Fiske, J. (1987). Narrative. In J. Fiske, Television culture. London: Routledge

-Narrative and language two main cultural processes shared by all societies. 
-Narrative is a way of making sense of our experience of the real
-Narrative is a fundamental cultural process -> television is predominantly narrational in its mode.
-Narrative works as a sense-making mechanism primarily through two dimensions: 
1- Syntagmatic: upon which it links events rationally - so as to make them understandable and meaningful
2- Paradigmatic: narrative takes character and settings and makes a non-temporal sense of them that serves as an additional unifying agency


Realistic narrative is dominant on television
Classic realist narrative: construct a self-contained, internally consistent world which is real-seeming.
features by Kuhn, (1985)
  1. linearity of cause and effect 
  2. high degree of narrative closure
  3. fictional world governed by spatial and temporal verisimilitude
  4. centrality of the narrative agency of psychologically rounded characters
Structuralist approaches to narrative:
concerned to reveal and investigate the discursive nature of all cultural constructs
Mythic narrative:
One way which structuralism tried explaining what diverse narratives have in common is through myth.
Levi-Strauss, a structural anthropologist, and Barthes, a Marxist semiotician, share the same idea that myth making is a universal cultural process and the deeper truer meanings of myths are not immediately apparent.
Levi-Strauss' "logic of the concrete": process of transforming the binary oppositions such as good:evil, nature:culture, humankind:gods, into concrete representations.

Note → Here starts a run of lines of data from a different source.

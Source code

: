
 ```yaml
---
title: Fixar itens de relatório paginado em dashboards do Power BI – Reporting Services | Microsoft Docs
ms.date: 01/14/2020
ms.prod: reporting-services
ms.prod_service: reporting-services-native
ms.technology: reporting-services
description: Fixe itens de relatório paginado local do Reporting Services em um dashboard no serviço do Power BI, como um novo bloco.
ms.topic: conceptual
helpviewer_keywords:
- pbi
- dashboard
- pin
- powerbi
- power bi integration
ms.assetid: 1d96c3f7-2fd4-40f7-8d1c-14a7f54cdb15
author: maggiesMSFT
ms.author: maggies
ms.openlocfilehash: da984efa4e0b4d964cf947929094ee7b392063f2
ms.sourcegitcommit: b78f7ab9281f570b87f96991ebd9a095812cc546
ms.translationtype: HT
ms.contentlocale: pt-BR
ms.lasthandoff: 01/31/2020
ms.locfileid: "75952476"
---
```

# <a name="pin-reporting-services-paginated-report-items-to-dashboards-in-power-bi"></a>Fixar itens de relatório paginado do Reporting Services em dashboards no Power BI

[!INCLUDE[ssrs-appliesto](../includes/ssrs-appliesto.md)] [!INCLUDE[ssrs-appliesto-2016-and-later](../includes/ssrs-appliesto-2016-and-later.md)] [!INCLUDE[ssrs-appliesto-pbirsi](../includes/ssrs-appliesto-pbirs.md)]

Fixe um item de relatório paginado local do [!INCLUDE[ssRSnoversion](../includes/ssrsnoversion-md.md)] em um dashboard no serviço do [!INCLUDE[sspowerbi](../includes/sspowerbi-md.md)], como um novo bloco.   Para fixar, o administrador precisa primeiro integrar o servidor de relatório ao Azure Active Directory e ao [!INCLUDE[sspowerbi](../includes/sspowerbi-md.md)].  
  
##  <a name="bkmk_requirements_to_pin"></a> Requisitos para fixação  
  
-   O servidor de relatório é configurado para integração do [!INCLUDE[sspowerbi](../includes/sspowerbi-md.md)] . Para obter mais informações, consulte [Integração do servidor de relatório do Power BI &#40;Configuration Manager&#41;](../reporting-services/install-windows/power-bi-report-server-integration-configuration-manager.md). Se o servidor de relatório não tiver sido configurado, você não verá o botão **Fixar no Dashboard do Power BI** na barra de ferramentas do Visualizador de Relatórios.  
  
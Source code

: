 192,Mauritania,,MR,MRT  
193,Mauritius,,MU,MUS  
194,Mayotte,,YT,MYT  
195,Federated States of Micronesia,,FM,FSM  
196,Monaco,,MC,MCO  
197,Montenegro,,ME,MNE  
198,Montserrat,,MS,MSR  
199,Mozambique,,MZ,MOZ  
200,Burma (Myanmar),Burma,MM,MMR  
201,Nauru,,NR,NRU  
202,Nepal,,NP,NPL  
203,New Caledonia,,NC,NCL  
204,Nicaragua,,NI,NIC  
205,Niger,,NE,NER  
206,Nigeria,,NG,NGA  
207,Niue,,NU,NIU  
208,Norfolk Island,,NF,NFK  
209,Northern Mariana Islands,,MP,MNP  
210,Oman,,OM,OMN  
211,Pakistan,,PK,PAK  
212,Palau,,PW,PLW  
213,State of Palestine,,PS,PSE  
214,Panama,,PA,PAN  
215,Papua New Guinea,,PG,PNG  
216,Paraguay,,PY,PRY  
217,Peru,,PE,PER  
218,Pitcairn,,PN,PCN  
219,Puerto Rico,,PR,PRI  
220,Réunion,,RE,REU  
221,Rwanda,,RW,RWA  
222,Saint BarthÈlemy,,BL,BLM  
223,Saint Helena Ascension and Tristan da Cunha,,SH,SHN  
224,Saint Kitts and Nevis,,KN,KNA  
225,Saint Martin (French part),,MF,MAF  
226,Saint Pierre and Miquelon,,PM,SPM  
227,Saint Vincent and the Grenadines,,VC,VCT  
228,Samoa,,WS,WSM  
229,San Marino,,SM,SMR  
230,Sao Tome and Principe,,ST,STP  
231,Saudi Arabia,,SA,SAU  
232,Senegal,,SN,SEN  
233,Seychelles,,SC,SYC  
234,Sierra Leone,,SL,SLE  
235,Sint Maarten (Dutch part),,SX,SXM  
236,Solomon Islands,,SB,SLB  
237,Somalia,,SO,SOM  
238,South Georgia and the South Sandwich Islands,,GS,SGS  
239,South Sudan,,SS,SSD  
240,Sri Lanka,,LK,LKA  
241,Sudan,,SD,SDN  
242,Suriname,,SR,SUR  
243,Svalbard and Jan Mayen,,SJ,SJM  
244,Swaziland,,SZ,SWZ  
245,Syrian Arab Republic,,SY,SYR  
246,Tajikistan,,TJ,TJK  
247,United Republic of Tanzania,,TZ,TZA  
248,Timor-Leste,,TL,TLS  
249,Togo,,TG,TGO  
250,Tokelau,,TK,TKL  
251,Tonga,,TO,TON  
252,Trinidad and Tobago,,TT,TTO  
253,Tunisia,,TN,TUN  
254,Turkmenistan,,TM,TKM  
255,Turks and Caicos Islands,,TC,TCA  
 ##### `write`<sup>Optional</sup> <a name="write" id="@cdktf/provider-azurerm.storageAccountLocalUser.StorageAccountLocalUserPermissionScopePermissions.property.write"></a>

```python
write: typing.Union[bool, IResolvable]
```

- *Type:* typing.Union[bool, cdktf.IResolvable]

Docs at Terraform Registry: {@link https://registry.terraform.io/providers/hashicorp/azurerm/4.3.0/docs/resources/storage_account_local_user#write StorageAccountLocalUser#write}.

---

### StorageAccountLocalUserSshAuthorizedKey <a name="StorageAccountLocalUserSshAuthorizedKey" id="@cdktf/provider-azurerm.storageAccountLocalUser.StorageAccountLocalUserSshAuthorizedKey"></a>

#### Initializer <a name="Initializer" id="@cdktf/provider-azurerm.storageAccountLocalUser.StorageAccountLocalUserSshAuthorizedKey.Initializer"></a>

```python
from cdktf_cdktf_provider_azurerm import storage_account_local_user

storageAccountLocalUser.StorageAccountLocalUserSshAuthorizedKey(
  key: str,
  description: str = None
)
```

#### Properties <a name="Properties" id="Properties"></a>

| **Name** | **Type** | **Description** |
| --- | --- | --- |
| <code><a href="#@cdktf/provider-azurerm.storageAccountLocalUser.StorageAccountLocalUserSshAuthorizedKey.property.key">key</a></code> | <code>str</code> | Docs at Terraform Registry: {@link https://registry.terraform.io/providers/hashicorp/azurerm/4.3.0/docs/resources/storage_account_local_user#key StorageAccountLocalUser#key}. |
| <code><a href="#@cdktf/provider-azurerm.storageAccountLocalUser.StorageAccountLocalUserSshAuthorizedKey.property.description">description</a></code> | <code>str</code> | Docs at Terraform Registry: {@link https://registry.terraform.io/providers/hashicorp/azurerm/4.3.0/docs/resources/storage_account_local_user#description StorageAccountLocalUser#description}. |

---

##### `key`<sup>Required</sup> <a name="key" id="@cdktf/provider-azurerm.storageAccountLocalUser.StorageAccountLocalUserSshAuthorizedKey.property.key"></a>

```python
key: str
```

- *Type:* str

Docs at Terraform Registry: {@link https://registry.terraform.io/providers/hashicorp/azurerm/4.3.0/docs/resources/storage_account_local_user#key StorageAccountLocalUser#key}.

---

Hero/Heroine: Myth produces hero and heroine with characteristics from both opposed categories. 
- Hero has excessive meaning, extra ordinary semiotic power and acts as a mediator between the opposing concepts
-acts as embodied resolutions of the conflict between the forces of order and those of disorder  
-For Barthes, myth works as to naturalize and universalize the class interests of the bourgeoisie-> ideological 
-For Barthes, myth is bourgeois: it always promotes interests of the dominant classes by making the meaning that serve these interests appear natural and universal. 


Narrative structures:
Propp's (1968) structure: 
- Preparation
- Complication
- Transference
- Struggle
- Return
- Recognition
According to Propp, they are always in the same sequence and common to all fairy tales
Character is defined in sphere of action 
Universal structure of popular narrative of which individual stories are transformations
Struggle between the hero and the villain in Propp's structure, is a metaphorical transformation between the forces 
of order and forces of disorder, good and evil, culture and nature. - fundamental to all stories and narrative explores the role of human and social agents in it.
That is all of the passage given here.